Task objective: When you reach the line containing "a rail carrying" in the entries below, begin reproducing lines exactly, and stop once the line containing "Additional robot modules" is done.

(Saved entries)
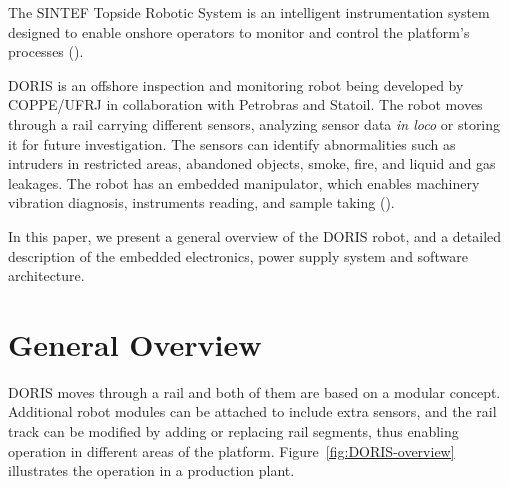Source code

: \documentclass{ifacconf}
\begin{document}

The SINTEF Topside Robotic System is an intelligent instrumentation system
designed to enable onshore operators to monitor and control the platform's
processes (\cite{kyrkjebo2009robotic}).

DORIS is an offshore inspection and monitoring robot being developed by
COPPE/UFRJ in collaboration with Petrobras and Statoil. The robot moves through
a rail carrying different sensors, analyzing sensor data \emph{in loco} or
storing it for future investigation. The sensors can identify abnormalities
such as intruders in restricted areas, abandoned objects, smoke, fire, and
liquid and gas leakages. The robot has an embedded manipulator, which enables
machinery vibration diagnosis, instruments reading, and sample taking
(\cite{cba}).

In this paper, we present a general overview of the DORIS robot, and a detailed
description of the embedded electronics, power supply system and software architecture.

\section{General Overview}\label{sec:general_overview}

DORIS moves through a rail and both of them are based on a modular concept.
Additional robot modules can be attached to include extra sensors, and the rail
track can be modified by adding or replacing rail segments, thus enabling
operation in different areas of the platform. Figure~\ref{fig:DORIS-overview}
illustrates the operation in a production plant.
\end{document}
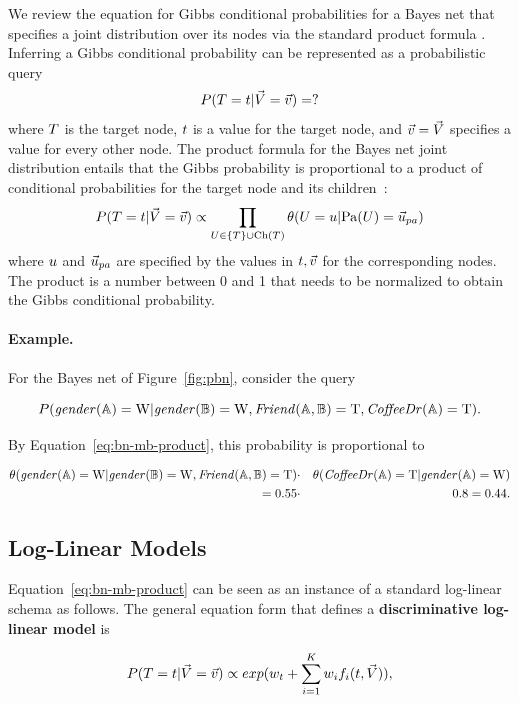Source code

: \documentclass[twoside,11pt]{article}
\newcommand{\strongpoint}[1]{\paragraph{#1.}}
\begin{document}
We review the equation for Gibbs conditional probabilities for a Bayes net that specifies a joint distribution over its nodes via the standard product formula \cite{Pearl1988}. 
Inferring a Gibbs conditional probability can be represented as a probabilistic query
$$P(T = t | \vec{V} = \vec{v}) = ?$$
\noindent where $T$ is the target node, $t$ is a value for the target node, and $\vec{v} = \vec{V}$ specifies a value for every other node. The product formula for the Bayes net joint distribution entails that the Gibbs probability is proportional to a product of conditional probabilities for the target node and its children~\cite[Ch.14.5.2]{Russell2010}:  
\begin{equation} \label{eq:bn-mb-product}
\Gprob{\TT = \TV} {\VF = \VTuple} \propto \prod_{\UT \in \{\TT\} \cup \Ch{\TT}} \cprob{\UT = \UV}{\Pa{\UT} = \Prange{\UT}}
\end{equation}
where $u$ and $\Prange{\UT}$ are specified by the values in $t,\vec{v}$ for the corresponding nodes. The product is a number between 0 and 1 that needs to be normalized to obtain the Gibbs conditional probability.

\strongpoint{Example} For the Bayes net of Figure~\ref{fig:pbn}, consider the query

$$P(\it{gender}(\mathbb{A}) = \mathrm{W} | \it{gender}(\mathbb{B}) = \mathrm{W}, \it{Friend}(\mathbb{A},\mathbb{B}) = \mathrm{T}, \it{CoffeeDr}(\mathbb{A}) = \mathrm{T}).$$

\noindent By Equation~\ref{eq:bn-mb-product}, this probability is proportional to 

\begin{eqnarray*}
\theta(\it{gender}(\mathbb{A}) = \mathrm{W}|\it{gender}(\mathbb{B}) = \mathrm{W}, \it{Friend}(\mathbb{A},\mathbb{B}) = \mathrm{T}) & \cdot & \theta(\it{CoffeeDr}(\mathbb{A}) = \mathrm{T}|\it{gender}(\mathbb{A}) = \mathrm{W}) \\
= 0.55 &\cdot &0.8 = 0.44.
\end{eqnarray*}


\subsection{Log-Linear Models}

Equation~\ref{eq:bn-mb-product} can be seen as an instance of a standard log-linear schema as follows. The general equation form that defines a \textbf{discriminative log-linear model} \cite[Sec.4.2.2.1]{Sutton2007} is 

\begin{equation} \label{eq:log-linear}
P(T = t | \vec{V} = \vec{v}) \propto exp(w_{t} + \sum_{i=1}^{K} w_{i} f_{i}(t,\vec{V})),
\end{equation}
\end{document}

Answer area:
a rail carrying different sensors, analyzing sensor data \emph{in loco} or
storing it for future investigation. The sensors can identify abnormalities
such as intruders in restricted areas, abandoned objects, smoke, fire, and
liquid and gas leakages. The robot has an embedded manipulator, which enables
machinery vibration diagnosis, instruments reading, and sample taking
(\cite{cba}).

In this paper, we present a general overview of the DORIS robot, and a detailed
description of the embedded electronics, power supply system and software architecture.

\section{General Overview}\label{sec:general_overview}

DORIS moves through a rail and both of them are based on a modular concept.
Additional robot modules can be attached to include extra sensors, and the rail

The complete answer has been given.